3. Ann Hood, SOMEWHERE OFF THE COAST OF MAINE. I listened to this on audio, and wasn't crazy about the reading; shouldn't someone reading a book set in New England look up the pronunciation of "quahog"? But the mediocre reading didn't interfere with the power of this book. Published more than 20 years ago, it's a lovely, heartbreaking novel about three college friends who follow very different paths into parenting and adulthood. Hood never takes the easy way out, and if the book doesn't wrap everything up neatly at the end, it's because life doesn't, either. This book shook me up in unexpected ways, reminding me of things I hadn't thought about in decades and making me tally up all the things I've gained and lost.

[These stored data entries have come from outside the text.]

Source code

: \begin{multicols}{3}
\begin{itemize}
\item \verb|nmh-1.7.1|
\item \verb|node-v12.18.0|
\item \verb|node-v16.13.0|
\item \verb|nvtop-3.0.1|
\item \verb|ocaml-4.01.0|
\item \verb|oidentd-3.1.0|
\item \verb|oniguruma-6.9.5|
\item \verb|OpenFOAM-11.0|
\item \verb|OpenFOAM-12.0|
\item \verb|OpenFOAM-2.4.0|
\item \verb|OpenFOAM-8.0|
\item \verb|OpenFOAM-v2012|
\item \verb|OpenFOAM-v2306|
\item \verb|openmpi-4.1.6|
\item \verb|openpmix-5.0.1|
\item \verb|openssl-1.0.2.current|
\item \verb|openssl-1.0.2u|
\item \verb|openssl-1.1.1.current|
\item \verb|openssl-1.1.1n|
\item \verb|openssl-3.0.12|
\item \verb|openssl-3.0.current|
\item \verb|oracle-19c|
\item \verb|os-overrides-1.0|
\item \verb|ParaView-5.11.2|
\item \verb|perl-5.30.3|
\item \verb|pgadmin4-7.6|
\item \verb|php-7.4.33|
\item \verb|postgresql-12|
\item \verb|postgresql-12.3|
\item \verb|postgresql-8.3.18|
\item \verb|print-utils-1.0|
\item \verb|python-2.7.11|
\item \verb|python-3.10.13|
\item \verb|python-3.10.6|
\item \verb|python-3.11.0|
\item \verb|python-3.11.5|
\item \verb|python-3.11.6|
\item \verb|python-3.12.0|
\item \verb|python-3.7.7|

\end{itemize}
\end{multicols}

4. Chuck Hogan, DEVILS IN EXILE. A terrific, old-school revenge novel that could be the basis for a series. Chuck Hogan breaks new ground with each book; this is what a Stephen Hunter thriller might look like, if written by Richard Price. Neil Maven is a Special Forces veteran of the Iraq War who has no ideas how his skills might apply in the real world. The mysterious Brad Royce gives him not only a job but a mission, enlisting him as part of a group that robs drug dealers of their cash and destroys their product. It's a modern-day Robin Hood operation that seems too good to be true, and is. (Full disclosure: the author's a friend of mine. Check back tomorrow, when he answers Five Random Questions.)
5. Emily Arsenault, THE BROKEN TEAGLASS. I started this book over breakfast yesterday and finished it just after breakfast today, doing very little in between — which was bad, because I needed to get other things done yesterday. But I was absolutely enchanted by this first novel, which tackles the biggest questions of all, about how we define ourselves and forgive ourselves, and how the names we give things tell the story. Billy Webb and Mona Minot, junior lexicographers, discover a series of word citations that come from a nonexistent book, written by a nonexistent author. As Billy follows the trail, what started as an intellectual puzzle becomes a journey into the deepest mysteries of the human heart.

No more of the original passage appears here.